- _WORK INSTRUCTIONS_: Your job is to give again, exactly and with no additions, the lines in the records below from the one with "# Conditional list comprehension with if" through the one with "Using the concept", both included. Omit the pictures.
PROVIDED RECORDS START
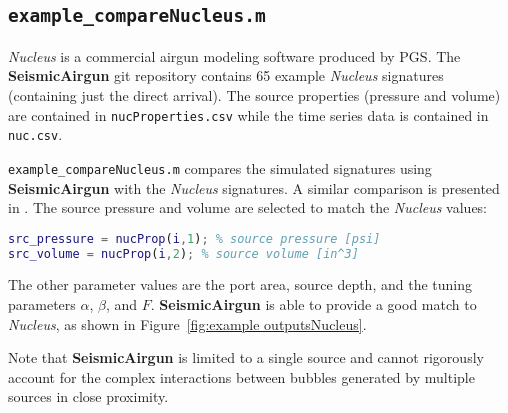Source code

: \documentclass[10pt]{article}
\begin{document}
\subsection{\texttt{example\_compareNucleus.m}}
\emph{Nucleus} is a commercial airgun modeling software produced by PGS. The {\bf SeismicAirgun} git repository contains 65 example \emph{Nucleus} signatures (containing just the direct arrival). The source properties (pressure and volume) are contained in \texttt{nucProperties.csv} while the time series data is contained in \texttt{nuc.csv}.

\texttt{example\_compareNucleus.m} compares the simulated signatures using {\bf SeismicAirgun} with the \emph{Nucleus} signatures. A similar comparison is presented in \citet{Watson2017_airgun}. The source pressure and volume are selected to match the \emph{Nucleus} values:
\begin{lstlisting}[language=Matlab]
src_pressure = nucProp(i,1); % source pressure [psi]
src_volume = nucProp(i,2); % source volume [in^3]
\end{lstlisting}
The other parameter values are the port area, source depth, and the tuning parameters $\alpha$, $\beta$, and $F$. {\bf SeismicAirgun} is able to provide a good match to \emph{Nucleus}, as shown in Figure~\ref{fig:example outputsNucleus}. 

Note that {\bf SeismicAirgun} is limited to a single source and cannot rigorously account for the complex interactions between bubbles generated by multiple sources in close proximity. 
\end{document}
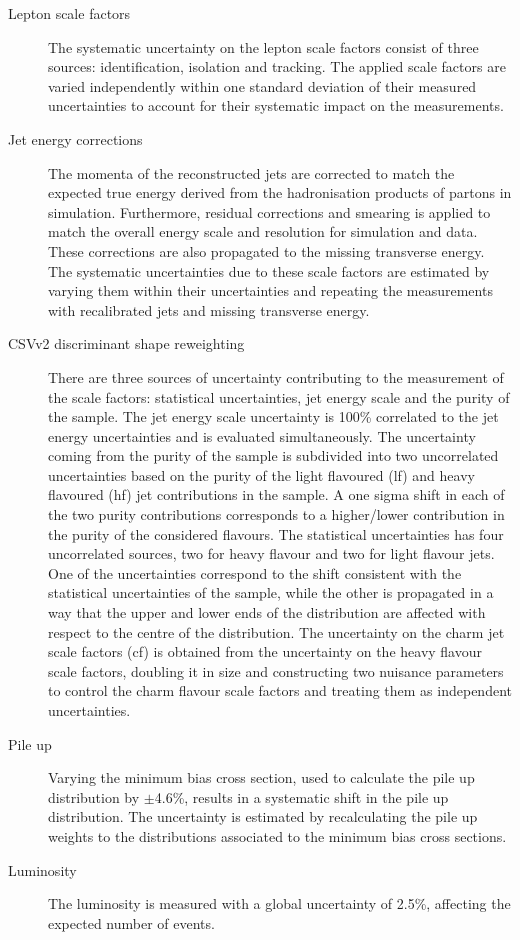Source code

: \begin{description}
  		\item[Lepton scale factors] The systematic uncertainty on the lepton scale factors consist of three sources: identification, isolation and tracking.	The applied scale factors are varied independently within one standard deviation of their measured uncertainties to account for their systematic impact on the measurements. 

	\item[Jet energy corrections] The momenta of the reconstructed jets are corrected to match the expected true energy derived from the hadronisation products of partons in simulation. Furthermore, residual corrections and smearing is applied to match the overall energy scale and resolution for simulation and data. These corrections are also propagated to the missing transverse energy. The systematic uncertainties due to these scale factors are estimated by varying them within their uncertainties and repeating the measurements with recalibrated jets and missing transverse energy. 
	

	
	\item[CSVv2 discriminant shape reweighting] There are three sources of uncertainty contributing to the measurement of the scale factors: statistical uncertainties, jet energy scale and the purity of the sample. The jet energy scale uncertainty is 100\% correlated to the jet energy uncertainties and is evaluated simultaneously. The uncertainty coming from the purity of the sample is subdivided into two uncorrelated uncertainties based on the purity of the light flavoured (lf) and heavy flavoured (hf) jet contributions in the sample. A one sigma shift in each of the two purity contributions corresponds to a higher/lower contribution in the purity of the considered flavours. The statistical uncertainties has four uncorrelated sources, two for heavy flavour and two for light flavour jets. One of the uncertainties correspond to the shift consistent with the statistical uncertainties of the sample, while the other is propagated in a way that the upper and lower ends of the distribution are affected with respect to the centre of the distribution.   The uncertainty on the charm jet scale factors (cf)   is obtained from the uncertainty on the heavy flavour scale factors, doubling it in size and constructing two nuisance parameters to control the charm flavour scale factors and treating them as independent uncertainties. 
	
	
		\item[Pile up] Varying the minimum bias cross section, used to calculate the pile up distribution by $\pm$4.6\%, results in a systematic shift in the pile up distribution. The uncertainty is estimated by  recalculating the pile up weights to the distributions associated to the minimum bias cross sections. 
		
		
		\item[Luminosity] The luminosity  is measured with a global uncertainty of 2.5\%, affecting the expected number of events. 
	
\end{description}

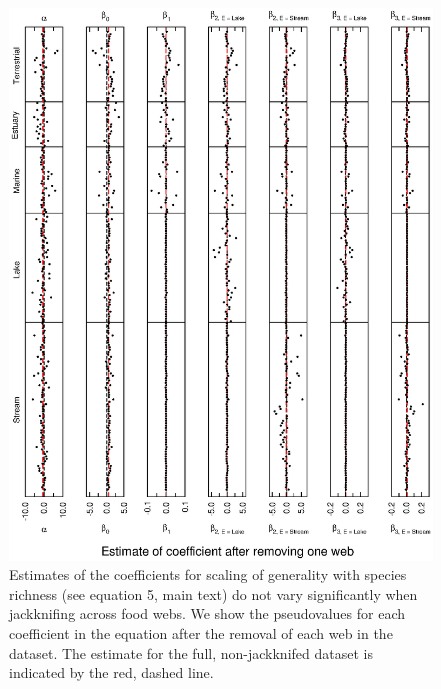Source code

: \documentclass[12pt]{article}
\begin{document}
    \begin{figure}[!h]
    \centerline{\includegraphics*[height=.75\textheight]{Figures/Jackknife/Gen_web.eps}}
    \caption{Estimates of the coefficients for scaling of generality with species richness
    (see equation 5, main text) do not vary significantly
    when jackknifing across food webs. We show the pseudovalues for each coefficient
    in the equation after the removal of each web in the dataset. The estimate for the full, non-jackknifed
    dataset is indicated by the red, dashed line. }
    \label{Gen_web}
    \end{figure}

\newpage
\end{document}
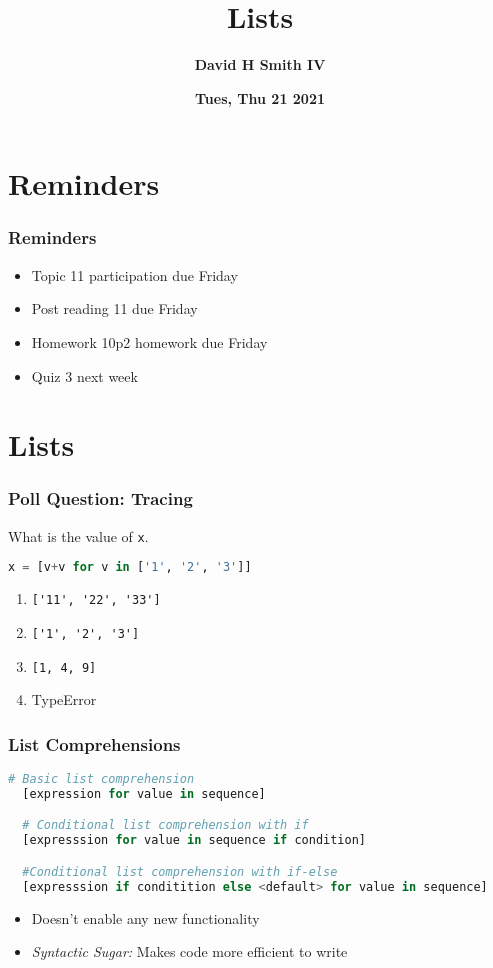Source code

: \documentclass{beamer}
\title{\textbf{Lists}}
\author{\textbf{David H Smith IV}}
\institute[\textbf{UIUC}]{\textbf{University of Illinois Urbana-Champaign}}
\date{\textbf{Tues, Thu 21 2021}}
\begin{document}
\frame{\titlepage}

\section{Reminders}

%
%
\begin{frame}
  \frametitle{Reminders}
  \begin{itemize}
    \item Topic 11 participation due Friday
    \item Post reading 11 due Friday
    \item Homework 10p2 homework due Friday
    \item Quiz 3 next week 
  \end{itemize}
\end{frame}

\section{Lists}

%
%
\begin{frame}[fragile]
  \frametitle{Poll Question: Tracing}
  What is the value of \lstinline|x|.
  \begin{lstlisting}[language=Python, autogobble]
  x = [v+v for v in ['1', '2', '3']]
  \end{lstlisting}
  \vfill
  \begin{enumerate}[A]
    \item \lstinline|['11', '22', '33']| 
    \item \lstinline|['1', '2', '3']|
    \item \lstinline|[1, 4, 9]|
    \item TypeError
  \end{enumerate}
\end{frame}

%
%
\begin{frame}[fragile]
  \frametitle{List Comprehensions}
  \begin{lstlisting}[language=Python, autogobble]
  # Basic list comprehension
  [expression for value in sequence]

  # Conditional list comprehension with if
  [expresssion for value in sequence if condition]

  #Conditional list comprehension with if-else
  [expresssion if conditition else <default> for value in sequence]
  \end{lstlisting}
  \vfill
  \begin{itemize}
    \item Doesn't enable any new functionality 
    \item \textit{Syntactic Sugar: } Makes code more efficient to write
  \end{itemize}
\end{frame}
\end{document}
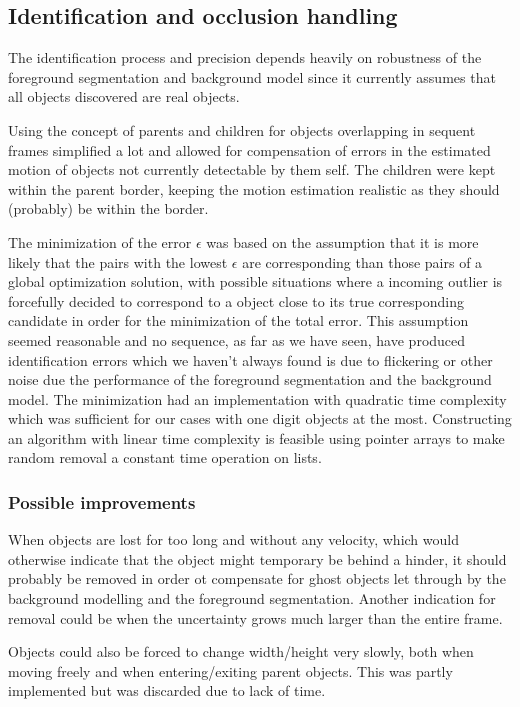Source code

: \subsection{Identification and occlusion handling}
The identification process and precision depends heavily on robustness of the foreground segmentation and background model since it currently assumes that all objects discovered are real objects.

Using the concept of parents and children for objects overlapping in sequent frames simplified a lot and allowed for compensation of errors in the estimated motion of objects not currently detectable by them self. The children were kept within the parent border, keeping the motion estimation realistic as they should (probably) be within the border.

The minimization of the error $\epsilon$ was based on the assumption that it is more likely that the pairs with the lowest $\epsilon$ are corresponding than those pairs of a global optimization solution, with possible situations where a incoming outlier is forcefully decided to correspond to a object close to its true corresponding candidate in order for the minimization of the total error. This assumption seemed reasonable and no sequence, as far as we have seen, have produced identification errors which we haven't always found is due to flickering or other noise due the performance of the foreground segmentation and the background model.
The minimization had an implementation with quadratic time complexity which was sufficient for our cases with one digit objects at the most. Constructing an algorithm with linear time complexity is feasible using pointer arrays to make random removal a constant time operation on lists.

\subsubsection{Possible improvements}
When objects are lost for too long and without any velocity, which would otherwise indicate that the object might temporary be behind a hinder, it should probably be removed in order ot compensate for ghost objects let through by the background modelling and the foreground segmentation. Another indication for removal could be when the uncertainty grows much larger than the entire frame.

Objects could also be forced to change width/height very slowly, both when moving freely and when entering/exiting parent objects. This was partly implemented but was discarded due to lack of time.

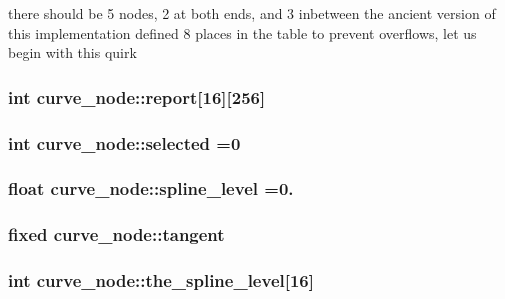 there should be 5 nodes, 2 at both ends, and 3 inbetween the ancient version of this implementation defined 8 places in the table to prevent overflows, let us begin with this quirk \hypertarget{classcurve__node_a348cce4dfe54130e8b8b2fb218baedfb}{
\subsubsection[{report}]{\setlength{\rightskip}{0pt plus 5cm}int curve\+\_\+node\+::report\mbox{[}16\mbox{]}\mbox{[}256\mbox{]}\hspace{0.3cm}{\ttfamily [static]}}}\label{classcurve__node_a348cce4dfe54130e8b8b2fb218baedfb}
\hypertarget{classcurve__node_abe017d998cde30d2ca5f7c8ea68ba3da}{
\subsubsection[{selected}]{\setlength{\rightskip}{0pt plus 5cm}int curve\+\_\+node\+::selected =0\hspace{0.3cm}{\ttfamily [static]}}}\label{classcurve__node_abe017d998cde30d2ca5f7c8ea68ba3da}
\hypertarget{classcurve__node_a16c72a6637b3b68983b5ce55b90665bf}{
\subsubsection[{spline\+\_\+level}]{\setlength{\rightskip}{0pt plus 5cm}float curve\+\_\+node\+::spline\+\_\+level =0.\hspace{0.3cm}{\ttfamily [static]}}}\label{classcurve__node_a16c72a6637b3b68983b5ce55b90665bf}
\hypertarget{classcurve__node_a31ea7469070f7bb90ceae073d1d075a6}{
\subsubsection[{tangent}]{\setlength{\rightskip}{0pt plus 5cm}fixed curve\+\_\+node\+::tangent}}\label{classcurve__node_a31ea7469070f7bb90ceae073d1d075a6}
\hypertarget{classcurve__node_a62eb9b6b3a24274664775a07c565d39c}{
\subsubsection[{the\+\_\+spline\+\_\+level}]{\setlength{\rightskip}{0pt plus 5cm}int curve\+\_\+node\+::the\+\_\+spline\+\_\+level\mbox{[}16\mbox{]}\hspace{0.3cm}{\ttfamily [static]}}}\label{classcurve__node_a62eb9b6b3a24274664775a07c565d39c}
PROVIDED RECORDS END
- _REPLY TO THE EXERCISE_:
  # Conditional list comprehension with if
  [expresssion for value in sequence if condition]

  #Conditional list comprehension with if-else
  [expresssion if conditition else <default> for value in sequence]
  \end{lstlisting}
  \vfill
  \begin{itemize}
    \item Doesn't enable any new functionality 
    \item \textit{Syntactic Sugar: } Makes code more efficient to write
  \end{itemize}
\end{frame}
\end{document}
Source code

: \subsection{Identification and occlusion handling}
The identification process and precision depends heavily on robustness of the foreground segmentation and background model since it currently assumes that all objects discovered are real objects.

Using the concept of parents and children for objects overlapping in sequent frames simplified a lot and allowed for compensation of errors in the estimated motion of objects not currently detectable by them self. The children were kept within the parent border, keeping the motion estimation realistic as they should (probably) be within the border.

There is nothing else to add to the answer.